Within 10 minutes after the Dolphin took off and about three hours after the fishing vessel's mayday call, the Jayhawk approached the cutter with its first group of survivors.
The Jayhawk first tried to take them to the Warrior because the vessel arrived before the Munro, but the Warrior's deck was filled with fishing gear and covered with sheets of ice.
"In the end, it would have been too dangerous to lower them on board," McLaughlin said.
So the Jayhawk flew another 50 miles to the cutter, which was not equipped to have this size aircraft land, but, unlike the Warrior, it could accommodate a passenger transfer.
One by one, survivors found themselves again in baskets.
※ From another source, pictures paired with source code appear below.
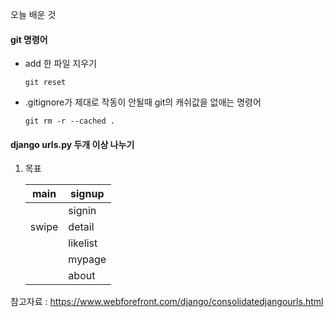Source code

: 오늘 배운 것 



#### git 명령어

- add 한 파일 지우기 

  `git reset`

- .gitignore가 제대로 작동이 안될때 git의 캐쉬값을 없애는 명령어

  `git rm -r --cached .`





#### django urls.py 두개 이상 나누기 

1. 목표

   | main  | signup   |
   | ----- | -------- |
   |       | signin   |
   | swipe | detail   |
   |       | likelist |
   |       | mypage   |
   |       | about    |

   

참고자료 : https://www.webforefront.com/django/consolidatedjangourls.html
They were lowered to the ship, greeted by two crew members, then escorted to a mess hall that received a quick conversion into a medical ward.
Survivors received attention in the ad-hoc emergency room, replete with heaters, bags of intravenous fluids, special sleeping bags to fight hypothermia and warm blankets fresh out a dryer.
In the meantime, the Warrior was able to rescue crew members from life rafts, and the helicopters were able to pluck the rest from the Bering Sea. And the rescue didn't come without some amount of sacrifice on the part of the Coast Guard crew. Petty Officer Third Class Abe Heller at one point remained in the water so there would be enough room on the helicopter for the survivors and to keep close tabs on three remaining crew members still in the water.
The captain of the Alaska ranger, Eric Peter Jacobsen, made certain his men had survival jackets before going overboard, according to second-hand reports from friends of crew members. The crew themselves were ordered not to talk to the media by the vessel's owner, the Seattle-based Fishing Company of Alaska.
The 42 survivors were ultimately returned to Dutch Harbor.